**ABOUT THIS TASK:**
Only one portion of the data is to be written out: from the line bearing "# Original Query" through the line bearing "# Updated Query". Write it exactly as it appears.
=== Begin Enclosure ===
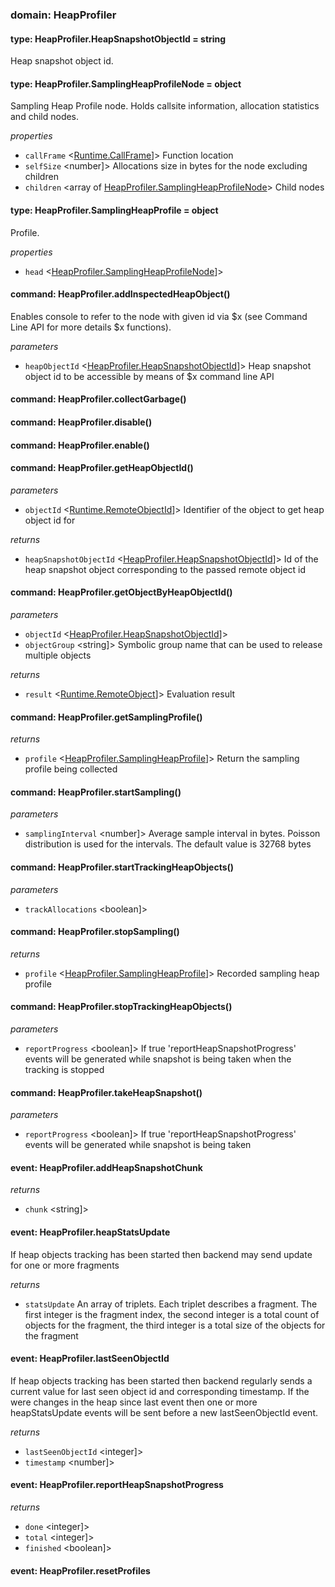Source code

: 
### domain: HeapProfiler

#### type: HeapProfiler.HeapSnapshotObjectId = string

Heap snapshot object id.

#### type: HeapProfiler.SamplingHeapProfileNode = object

Sampling Heap Profile node. Holds callsite information, allocation statistics and child nodes.

*properties*
  - `callFrame` <[Runtime.CallFrame]]> Function location
  - `selfSize` <number]> Allocations size in bytes for the node excluding children
  - `children` <array of [HeapProfiler.SamplingHeapProfileNode]> Child nodes

#### type: HeapProfiler.SamplingHeapProfile = object

Profile.

*properties*
  - `head` <[HeapProfiler.SamplingHeapProfileNode]]> 

#### command: HeapProfiler.addInspectedHeapObject()

Enables console to refer to the node with given id via $x (see Command Line API for more details
$x functions).

*parameters*
- `heapObjectId` <[HeapProfiler.HeapSnapshotObjectId]]> Heap snapshot object id to be accessible by means of $x command line API

#### command: HeapProfiler.collectGarbage()

#### command: HeapProfiler.disable()

#### command: HeapProfiler.enable()

#### command: HeapProfiler.getHeapObjectId()

*parameters*
- `objectId` <[Runtime.RemoteObjectId]]> Identifier of the object to get heap object id for

*returns*
- `heapSnapshotObjectId` <[HeapProfiler.HeapSnapshotObjectId]]> Id of the heap snapshot object corresponding to the passed remote object id

#### command: HeapProfiler.getObjectByHeapObjectId()

*parameters*
- `objectId` <[HeapProfiler.HeapSnapshotObjectId]]> 
- `objectGroup` <string]> Symbolic group name that can be used to release multiple objects

*returns*
- `result` <[Runtime.RemoteObject]]> Evaluation result

#### command: HeapProfiler.getSamplingProfile()

*returns*
- `profile` <[HeapProfiler.SamplingHeapProfile]]> Return the sampling profile being collected

#### command: HeapProfiler.startSampling()

*parameters*
- `samplingInterval` <number]> Average sample interval in bytes. Poisson distribution is used for the intervals. The
default value is 32768 bytes

#### command: HeapProfiler.startTrackingHeapObjects()

*parameters*
- `trackAllocations` <boolean]> 

#### command: HeapProfiler.stopSampling()

*returns*
- `profile` <[HeapProfiler.SamplingHeapProfile]]> Recorded sampling heap profile

#### command: HeapProfiler.stopTrackingHeapObjects()

*parameters*
- `reportProgress` <boolean]> If true 'reportHeapSnapshotProgress' events will be generated while snapshot is being taken
when the tracking is stopped

#### command: HeapProfiler.takeHeapSnapshot()

*parameters*
- `reportProgress` <boolean]> If true 'reportHeapSnapshotProgress' events will be generated while snapshot is being taken

#### event: HeapProfiler.addHeapSnapshotChunk

*returns*
- `chunk` <string]> 

#### event: HeapProfiler.heapStatsUpdate

If heap objects tracking has been started then backend may send update for one or more fragments

*returns*
- `statsUpdate` <array of integer> An array of triplets. Each triplet describes a fragment. The first integer is the fragment
index, the second integer is a total count of objects for the fragment, the third integer is
a total size of the objects for the fragment

#### event: HeapProfiler.lastSeenObjectId

If heap objects tracking has been started then backend regularly sends a current value for last
seen object id and corresponding timestamp. If the were changes in the heap since last event
then one or more heapStatsUpdate events will be sent before a new lastSeenObjectId event.

*returns*
- `lastSeenObjectId` <integer]> 
- `timestamp` <number]> 

#### event: HeapProfiler.reportHeapSnapshotProgress

*returns*
- `done` <integer]> 
- `total` <integer]> 
- `finished` <boolean]> 

#### event: HeapProfiler.resetProfiles

[Runtime.CallFrame]: heapprofiler.md#runtimecallframe
[HeapProfiler.SamplingHeapProfileNode]: heapprofiler.md#heapprofilersamplingheapprofilenode
[HeapProfiler.HeapSnapshotObjectId]: heapprofiler.md#heapprofilerheapsnapshotobjectid
[Runtime.RemoteObjectId]: heapprofiler.md#runtimeremoteobjectid
[Runtime.RemoteObject]: heapprofiler.md#runtimeremoteobject
[HeapProfiler.SamplingHeapProfile]: heapprofiler.md#heapprofilersamplingheapprofile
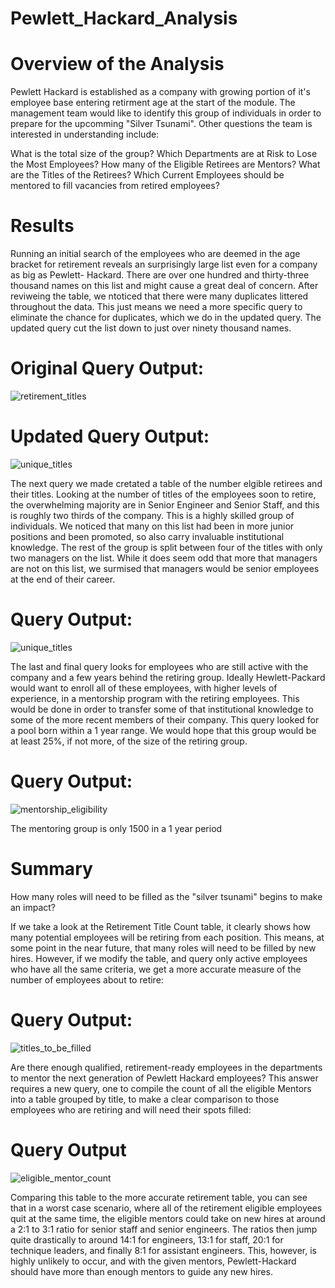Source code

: # Pewlett_Hackard_Analysis
# Overview of the Analysis
Pewlett Hackard is established as a company with growing portion of it's employee base entering retirment age at the start of the module. The management team would like 
to identify this group of individuals in order to prepare for the upcomming "Silver Tsunami". Other questions the team is interested in understanding include:

What is the total size of the group?
Which Departments are at Risk to Lose the Most Employees?
How many of the Eligible Retirees are Mentors?
What are the Titles of the Retirees?
Which Current Employees should be mentored to fill vacancies from retired employees?

# Results
Running an initial search of the employees who are deemed in the age bracket for retirement reveals an surprisingly large list even for a company as big as Pewlett-
Hackard. There are over one hundred and thirty-three thousand names on this list and might cause a great deal of concern. After reviweing the table, we ntoticed that 
there were many duplicates littered throughout the data. This just means we need a more specific query to eliminate the chance for duplicates, which we do in the updated 
query. The updated query cut the list down to just over ninety thousand names.

# Original Query Output:
![retirement_titles](https://user-images.githubusercontent.com/109875421/208343523-4c7b477d-9de1-4563-abcf-7449672ef3ca.png)

# Updated Query Output:
![unique_titles](https://user-images.githubusercontent.com/109875421/208344503-64b8f885-4400-4760-b208-61be514a0b54.png)

The next query we made cretated a table of the number elgible retirees and their titles. Looking at the number of titles of the employees soon to retire, the 
overwhelming majority are in Senior Engineer and Senior Staff, and this is roughly two thirds of the company. This is a highly skilled group of individuals. We noticed 
that many on this list had been in more junior positions and been promoted, so also carry invaluable institutional knowledge. The rest of the group is split between four 
of the titles with only two managers on the list. While it does seem odd that more that managers are not on this list, we surmised that managers would be senior 
employees at the end of their career.

# Query Output: 
![unique_titles](https://user-images.githubusercontent.com/109875421/208346088-5e7d4a97-ab42-42a7-b5e2-317468448955.png)

The last and final query looks for employees who are still active with the company and a few years behind the retiring group. Ideally Hewlett-Packard would want to 
enroll all of these employees, with higher levels of experience, in a mentorship program with the retiring employees. This would be done in order to transfer some of 
that institutional knowledge to some of the more recent members of their company. This query looked for a pool born within a 1 year range. We would hope that this 
group would be at least 25%, if not more, of the size of the retiring group.

# Query Output: 
![mentorship_eligibility](https://user-images.githubusercontent.com/109875421/208347110-d3ceaa80-b390-4987-8670-03b02faad555.png)

The mentoring group is only 1500 in a 1 year period

# Summary
How many roles will need to be filled as the "silver tsunami" begins to make an impact?

If we take a look at the Retirement Title Count table, it clearly shows how many potential employees will be retiring from each position. This means, at some point in 
the near future, that many roles will need to be filled by new hires. However, if we modify the table, and query only active employees who have all the same criteria, 
we get a more accurate measure of the number of employees about to retire:

# Query Output:
![titles_to_be_filled](https://user-images.githubusercontent.com/109875421/208349654-536402ce-aeb8-40d7-85ab-04dddcabf0f8.png)

Are there enough qualified, retirement-ready employees in the departments to mentor the next generation of Pewlett Hackard employees?
This answer requires a new query, one to compile the count of all the eligible Mentors into a table grouped by title, to make a clear comparison to those employees who 
are retiring and will need their spots filled:

# Query Output
![eligible_mentor_count](https://user-images.githubusercontent.com/109875421/208350168-6bf137a7-eb50-44a0-9c63-1d519a43ff5b.png)

Comparing this table to the more accurate retirement table, you can see that in a worst case scenario, where all of the retirement eligible employees quit at the same 
time, the eligible mentors could take on new hires at around a 2:1 to 3:1 ratio for senior staff and senior engineers. The ratios then jump quite drastically to around 
14:1 for engineers, 13:1 for staff, 20:1 for technique leaders, and finally 8:1 for assistant engineers. This, however, is highly unlikely to occur, and with the given 
mentors, Pewlett-Hackard should have more than enough mentors to guide any new hires.
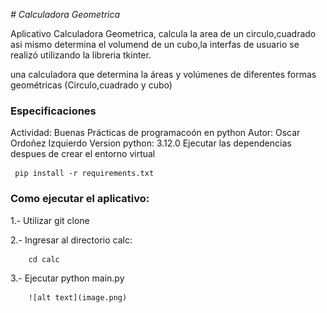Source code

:<em> # Calculadora Geometrica </em>

 Aplicativo Calculadora Geometrica, calcula la area de un circulo,cuadrado asi mismo determina el volumend de un cubo,la interfas de usuario se realizó utilizando la libreria tkinter.

una calculadora que determina la áreas  y volúmenes de diferentes formas geométricas (Circulo,cuadrado y cubo)

### Especificaciones ###
Actividad: Buenas Prácticas de programacoón en python
Autor: Oscar Ordoñez Izquierdo
Version python: 3.12.0
Ejecutar las dependencias despues de crear el entorno virtual

     pip install -r requirements.txt 

### Como ejecutar el aplicativo: ###

  1.- Utilizar git clone 


  2.- Ingresar al directorio calc:
    
        cd calc

  3.- Ejecutar
        python main.py

        ![alt text](image.png)




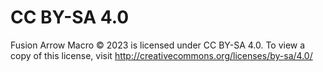 CC BY-SA 4.0
============

Fusion Arrow Macro © 2023 is licensed under CC BY-SA 4.0. To view a copy of this license, visit http://creativecommons.org/licenses/by-sa/4.0/

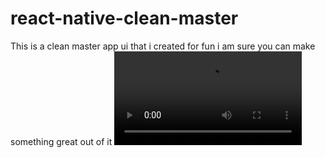 # react-native-clean-master
This is a clean master app ui that i created for fun i am sure you can make something great out of it
<video src="https://github.com/UmairMukhtar/react-native-clean-master/blob/main/demos/Clean%20Master%20App.mp4"></video>
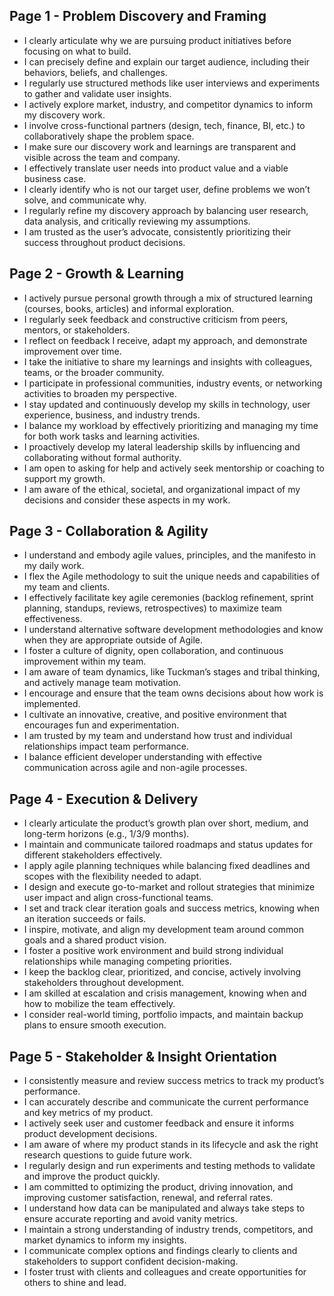 ## Page 1 - Problem Discovery and Framing
- I clearly articulate why we are pursuing product initiatives before focusing on what to build.
- I can precisely define and explain our target audience, including their behaviors, beliefs, and challenges.
- I regularly use structured methods like user interviews and experiments to gather and validate user insights.
- I actively explore market, industry, and competitor dynamics to inform my discovery work.
- I involve cross-functional partners (design, tech, finance, BI, etc.) to collaboratively shape the problem space.
- I make sure our discovery work and learnings are transparent and visible across the team and company.
- I effectively translate user needs into product value and a viable business case.
- I clearly identify who is not our target user, define problems we won’t solve, and communicate why.
- I regularly refine my discovery approach by balancing user research, data analysis, and critically reviewing my assumptions.
- I am trusted as the user’s advocate, consistently prioritizing their success throughout product decisions.

## Page 2 - Growth & Learning
- I actively pursue personal growth through a mix of structured learning (courses, books, articles) and informal exploration.
- I regularly seek feedback and constructive criticism from peers, mentors, or stakeholders.
- I reflect on feedback I receive, adapt my approach, and demonstrate improvement over time.
- I take the initiative to share my learnings and insights with colleagues, teams, or the broader community.
- I participate in professional communities, industry events, or networking activities to broaden my perspective.
- I stay updated and continuously develop my skills in technology, user experience, business, and industry trends.
- I balance my workload by effectively prioritizing and managing my time for both work tasks and learning activities.
- I proactively develop my lateral leadership skills by influencing and collaborating without formal authority.
- I am open to asking for help and actively seek mentorship or coaching to support my growth.
- I am aware of the ethical, societal, and organizational impact of my decisions and consider these aspects in my work.

## Page 3 - Collaboration & Agility
- I understand and embody agile values, principles, and the manifesto in my daily work.
- I flex the Agile methodology to suit the unique needs and capabilities of my team and clients.
- I effectively facilitate key agile ceremonies (backlog refinement, sprint planning, standups, reviews, retrospectives) to maximize team effectiveness.
- I understand alternative software development methodologies and know when they are appropriate outside of Agile.
- I foster a culture of dignity, open collaboration, and continuous improvement within my team.
- I am aware of team dynamics, like Tuckman’s stages and tribal thinking, and actively manage team motivation.
- I encourage and ensure that the team owns decisions about how work is implemented.
- I cultivate an innovative, creative, and positive environment that encourages fun and experimentation.
- I am trusted by my team and understand how trust and individual relationships impact team performance.
- I balance efficient developer understanding with effective communication across agile and non-agile processes.

## Page 4 - Execution & Delivery
- I clearly articulate the product’s growth plan over short, medium, and long-term horizons (e.g., 1/3/9 months).
- I maintain and communicate tailored roadmaps and status updates for different stakeholders effectively.
- I apply agile planning techniques while balancing fixed deadlines and scopes with the flexibility needed to adapt.
- I design and execute go-to-market and rollout strategies that minimize user impact and align cross-functional teams.
- I set and track clear iteration goals and success metrics, knowing when an iteration succeeds or fails.
- I inspire, motivate, and align my development team around common goals and a shared product vision.
- I foster a positive work environment and build strong individual relationships while managing competing priorities.
- I keep the backlog clear, prioritized, and concise, actively involving stakeholders throughout development.
- I am skilled at escalation and crisis management, knowing when and how to mobilize the team effectively.
- I consider real-world timing, portfolio impacts, and maintain backup plans to ensure smooth execution.

## Page 5 - Stakeholder & Insight Orientation
- I consistently measure and review success metrics to track my product’s performance.
- I can accurately describe and communicate the current performance and key metrics of my product.
- I actively seek user and customer feedback and ensure it informs product development decisions.
- I am aware of where my product stands in its lifecycle and ask the right research questions to guide future work.
- I regularly design and run experiments and testing methods to validate and improve the product quickly.
- I am committed to optimizing the product, driving innovation, and improving customer satisfaction, renewal, and referral rates.
- I understand how data can be manipulated and always take steps to ensure accurate reporting and avoid vanity metrics.
- I maintain a strong understanding of industry trends, competitors, and market dynamics to inform my insights.
- I communicate complex options and findings clearly to clients and stakeholders to support confident decision-making.
- I foster trust with clients and colleagues and create opportunities for others to shine and lead.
=== End Enclosure ===
**WRITTEN SOLUTION:**
# Original Query Output:
![retirement_titles](https://user-images.githubusercontent.com/109875421/208343523-4c7b477d-9de1-4563-abcf-7449672ef3ca.png)

# Updated Query Output:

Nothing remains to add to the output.